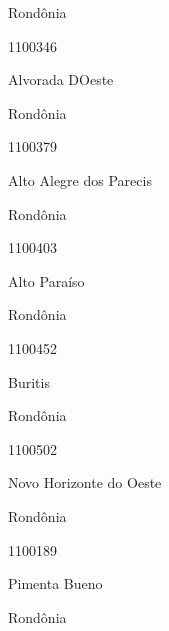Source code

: \documentclass[
  letterpaper,
]{report}
\begin{document}
\n    

\n      

Rondônia

\n      

1100346

\n      

Alvorada D\textquotesingle Oeste

\n    

\n    

\n      

Rondônia

\n      

1100379

\n      

Alto Alegre dos Parecis

\n    

\n    

\n      

Rondônia

\n      

1100403

\n      

Alto Paraíso

\n    

\n    

\n      

Rondônia

\n      

1100452

\n      

Buritis

\n    

\n    

\n      

Rondônia

\n      

1100502

\n      

Novo Horizonte do Oeste

\n    

\n    

\n      

Rondônia

\n      

1100189

\n      

Pimenta Bueno

\n    

\n    

\n      

Rondônia

\n      
\end{document}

= = = = =

Show each line of the material where the word "Alto" occurs.

• **The completed task**
Alto Alegre dos Parecis
Alto Paraíso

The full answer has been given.